Vous avez parlé de Pierre Pevel, on y voit aussi un autre romancier, Gabriel Katz...
A. : Je voulais trouver une identité à Drakoo, trouver une équipe solide avec une bonne ambiance, parce que c’est ce que j’ai connu chez Soleil il y a 20 ans. Le coté équipe chaleureuse, Goscinny en disait « un bon gros tas de chouettes copains », c’est un peu ça que j’ai envie de recréer. Je me suis dit que si c'était pour aller chercher des scénaristes très talentueux mais qui sont déjà dans toutes les maisons d’édition, que tout le monde connait, qui sont très bons, il n’y a pas de soucis, mais à quoi bon faire une nouvelle boite si c’est pour travailler avec eux ? Mon angle, c’est de prendre principalement des romanciers, même s'il n’y a pas qu’eux. Aujourd'hui, toute une génération de romanciers n’ont pas honte de la BD. Nous ne sommes plus à l’époque où les romanciers nous regardaient de haut en disant que la BD c'était pour les nazes. Au contraire... Aujourd’hui, c’est une génération d’auteurs qui ont lu de la BD, qui sont à fond dedans, d’auteurs et d’autrices, parce que j’ai beaucoup d’autrices aussi. Je suis donc allé chercher Olivier Gay qui écrit beaucoup pour la jeunesse. Il a fait Le Noir est ma couleur qui est un gros succès, il a écrit des polars et a eu pas mal de prix dans cette catégorie avec Les Talons aiguilles rapprochent les filles du ciel. Il fait des bouquins chez Bragelonne maintenant avec La Main de l’empereur. Il y aussi Gabriel Katz qui a eu toute une première partie de carrière comme écrivain fantôme. Il faut savoir, et c’est très drôle, que Gabriel a même eu, sans que ce soit sous son nom, un très célèbre prix littéraire de la rive gauche. Aujourd'hui, il fait de la SF et de la fantasy et pas mal de séries télé. Il avait envie de faire de la BD aussi, c’est quelqu'un de très marrant. D’ailleurs, le scénario est très sérieux mais je l’ai convaincu d’en faire un deuxième, il a une super idée qui renouvelle un peu le principe du loup garou et qui va être beaucoup plus drôle. Olivier Gay est déjà parti, lui, avec trois scénarios. Pierre Pevel, avec un, parce qu’il est très occupé, mais c’est lui le numéro un de la fantasy en France. C’est quand même celui qui arrive à vendre de la fantasy française aux Anglo-saxons, c’est très très fort (rires). Il y a aussi Aurélie Wellenstein qui est une autrice qui monte, qui est très très douée et qui m’a écrit d’ailleurs, je peux le dire, un des meilleurs scénarios de tous ceux que j’ai eus.

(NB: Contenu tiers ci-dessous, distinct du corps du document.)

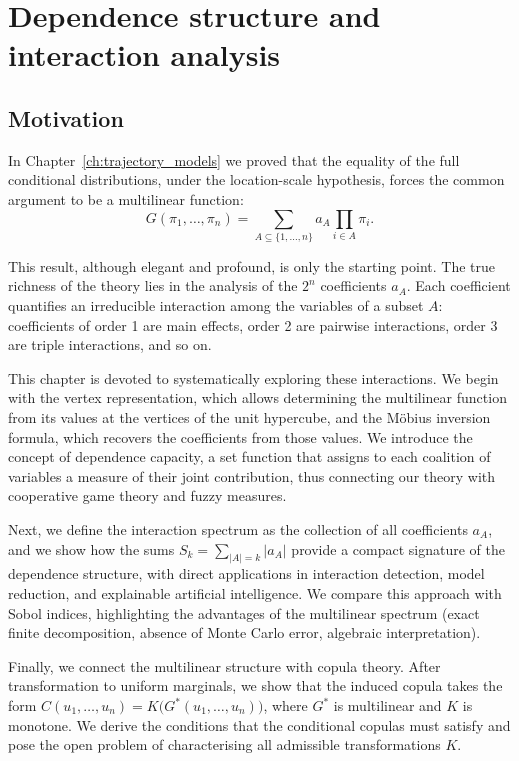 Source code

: \startcontents[chapter]
\chapter{Dependence structure and interaction analysis}
\label{ch:dependence_structure}
\minitocboxed

\section*{Motivation}

In Chapter~\ref{ch:trajectory_models} we proved that the equality of the full conditional distributions, under the location-scale hypothesis, forces the common argument to be a multilinear function:
\[
G(\pi_1,\ldots,\pi_n) = \sum_{A\subseteq\{1,\ldots,n\}} a_A \prod_{i\in A} \pi_i.
\]

This result, although elegant and profound, is only the starting point. The true richness of the theory lies in the analysis of the \(2^n\) coefficients \(a_A\). Each coefficient quantifies an irreducible interaction among the variables of a subset \(A\): coefficients of order 1 are main effects, order 2 are pairwise interactions, order 3 are triple interactions, and so on.

This chapter is devoted to systematically exploring these interactions. We begin with the vertex representation, which allows determining the multilinear function from its values at the vertices of the unit hypercube, and the Möbius inversion formula, which recovers the coefficients from those values. We introduce the concept of dependence capacity, a set function that assigns to each coalition of variables a measure of their joint contribution, thus connecting our theory with cooperative game theory and fuzzy measures.

Next, we define the interaction spectrum as the collection of all coefficients \(a_A\), and we show how the sums \(S_k = \sum_{|A|=k}|a_A|\) provide a compact signature of the dependence structure, with direct applications in interaction detection, model reduction, and explainable artificial intelligence. We compare this approach with Sobol indices, highlighting the advantages of the multilinear spectrum (exact finite decomposition, absence of Monte Carlo error, algebraic interpretation).

Finally, we connect the multilinear structure with copula theory. After transformation to uniform marginals, we show that the induced copula takes the form \(C(u_1,\ldots,u_n)=K\bigl(G^*(u_1,\ldots,u_n)\bigr)\), where \(G^*\) is multilinear and \(K\) is monotone. We derive the conditions that the conditional copulas must satisfy and pose the open problem of characterising all admissible transformations \(K\).

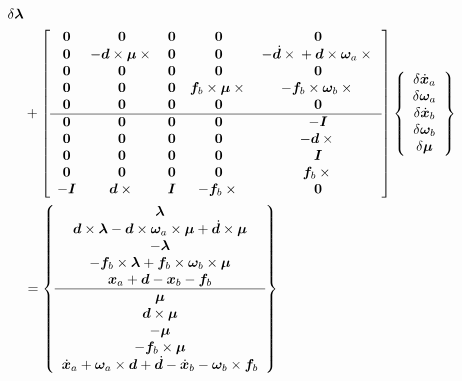 \documentclass[10pt,fleqn,subeqn]{report}
\newcommand{\T}[1]{\bm{#1}}
\begin{document}
\begin{align}
{{		\delta\T{\lambda}
	}} \nonumber \\
	&+ \sqbr{\matr{ccccc}{
		\T{0} & \T{0} & \T{0} & \T{0} & \T{0} \\ 	%
		\T{0} & -\T{d}\times\T{\mu}\times{} &
			\T{0} & \T{0} & 
			- \dot{\T{d}}\times{}
			+ \T{d}\times\T{\omega}_a\times{} \\	%
		\T{0} & \T{0} & \T{0} & \T{0} & \T{0} \\	%
		\T{0} & \T{0} & \T{0} & \T{f}_b\times\T{\mu}\times{} &
			-\T{f}_b\times\T{\omega}_b\times{} \\	%
		\T{0} & \T{0} & \T{0} & \T{0} & \T{0} \\	%
%
	\hline
		\T{0} & \T{0} & \T{0} & \T{0} & -\T{I} \\	%
		\T{0} & \T{0} &
			\T{0} & \T{0} & -\T{d}\times{} \\	%
		\T{0} & \T{0} & \T{0} & \T{0} & \T{I} \\	%
		\T{0} & \T{0} & \T{0} & \T{0} &
			\T{f}_b\times{} \\	%
		-\T{I} & \T{d}\times{} & \T{I} & -\T{f}_b\times{} &
			\T{0} 					%
	}} \cubr{\cvvect{
		\delta\dot{\T{x}}_a \\
		\delta\T{\omega}_a \\
		\delta\dot{\T{x}}_b \\
		\delta\T{\omega}_b \\
		\delta\T{\mu}
	}} \nonumber \\
	&= \cubr{\cvvect{
		\T{\lambda} \\
		\T{d}\times\T{\lambda}
			- \T{d}\times\T{\omega}_a\times\T{\mu}
			+ \dot{\T{d}}\times\T{\mu} \\
		-\T{\lambda} \\
		-\T{f}_b\times\T{\lambda}
			+ \T{f}_b\times\T{\omega}_b\times\T{\mu} \\
		\T{x}_a + \T{d} - \T{x}_b - \T{f}_b \\
%
		\hline
		\T{\mu} \\
		\T{d}\times\T{\mu} \\
		-\T{\mu} \\
		-\T{f}_b\times\T{\mu} \\
		\dot{\T{x}}_a + \T{\omega}_a\times\T{d} + \dot{\T{d}}
			- \dot{\T{x}}_b - \T{\omega}_b\times\T{f}_b
	}}
\end{align}
\end{document}
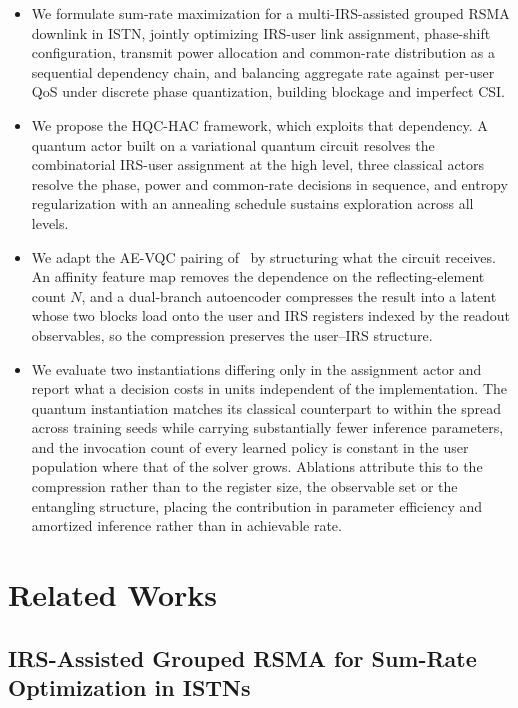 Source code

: \documentclass[12pt,onecolumn]{IEEEtran}
\begin{document}
\begin{itemize}
    \item We formulate sum-rate maximization for a multi-IRS-assisted grouped RSMA downlink in ISTN, jointly optimizing IRS-user link assignment, phase-shift configuration, transmit power allocation and common-rate distribution as a sequential dependency chain, and balancing aggregate rate against per-user QoS under discrete phase quantization, building blockage and imperfect CSI.

    \item We propose the HQC-HAC framework, which exploits that dependency.
    A quantum actor built on a variational quantum circuit resolves the combinatorial IRS-user assignment at the high level, three classical actors resolve the phase, power and common-rate decisions in sequence, and entropy regularization with an annealing schedule sustains exploration across all levels.

    \item We adapt the AE-VQC pairing of~\cite{nagy2025hybrid} by structuring what the circuit receives.
    An affinity feature map removes the dependence on the reflecting-element count $N$, and a dual-branch autoencoder compresses the result into a latent whose two blocks load onto the user and IRS registers indexed by the readout observables, so the compression preserves the user--IRS structure.

    \item We evaluate two instantiations differing only in the assignment actor and report
    what a decision costs in units independent of the implementation. The quantum
    instantiation matches its classical counterpart to within the spread across training
    seeds while carrying substantially fewer inference parameters, and the invocation
    count of every learned policy is constant in the user population where that of the
    solver grows. Ablations attribute this to the compression rather than to the register
    size, the observable set or the entangling structure, placing the contribution in
    parameter efficiency and amortized inference rather than in achievable rate.
\end{itemize}

\section{Related Works}
\label{sec:related}

\subsection{IRS-Assisted Grouped RSMA for Sum-Rate Optimization in ISTNs}
\end{document}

Comme pour Pierre Pevel, ce sont toutes des créations originales, ce ne sont pas des adaptations d’un roman ?
A. : Le principe c’est la création. C’est à dire que je vais brancher des romanciers en leur disant « voilà, faites moi de la BD. Vous avez des idées, vous avez de l’imagination, vous avez du métier, vous ne connaissez pas la technique de la BD, ce n’est pas très grave, je suis là derrière pour vous aider à l’acquérir ». Ils ont tous compris très vite comment ça marchait, ce ne sont pas des imbéciles, ce sont de vrais professionnels qui ont justement l’humilité des professionnels. C’est a dire qu’ils savent que quand ils ont un truc à apprendre ils écoutent. Après, je laisse chacun développer son propre style en tant que scénariste BD, pas uniquement en contenu. Il ne faut pas que chacun soit dans la technique « Arleston », que ce soit du formatage. Ce sont des personnalités suffisamment fortes pour que ça ne le soit pas. C’est vraiment un plaisir et un axe intéressant. Je vais amener des nouvelles plumes dans la BD, il va y avoir de belles surprises, j’en suis persuadé.
On a vu fleurir ces temps-ci des adaptations de fantasy française, il y a eu Damasio, Jaworski, alors que la fantasy française est plutôt méconnue…
A. : Elle n’est plus si méconnue que ça aujourd’hui. Je crois que les romans marchent pas mal, il y a des très bons auteurs justement, quelqu’un comme Jaworski c’est vrai, Pierre, Gabriel… Je suis allé chercher les meilleurs tant qu’à faire. Il y a vraiment un niveau qualitatif aujourd’hui. Je me souviens avoir écrit dans Lanfeust Mag à propos de Pierre quand il avait sorti Haut-Royaume, « c’est tellement bon qu’on croirait que c’est un Anglo-Saxon » (rires). Il a évidemment bien pris le compliment, mais je dévalorisais un peu le travail des auteurs français en disant ça. En fait, aujourd'hui, je peux le dire pour toute une génération qui est tellement bonne, qu’elle n’a rien à envier aux auteurs anglo-saxons.
Le travail de découpage est effectué par le dessinateur, par vous, ou sont-ce les romanciers qui commencent à découper ?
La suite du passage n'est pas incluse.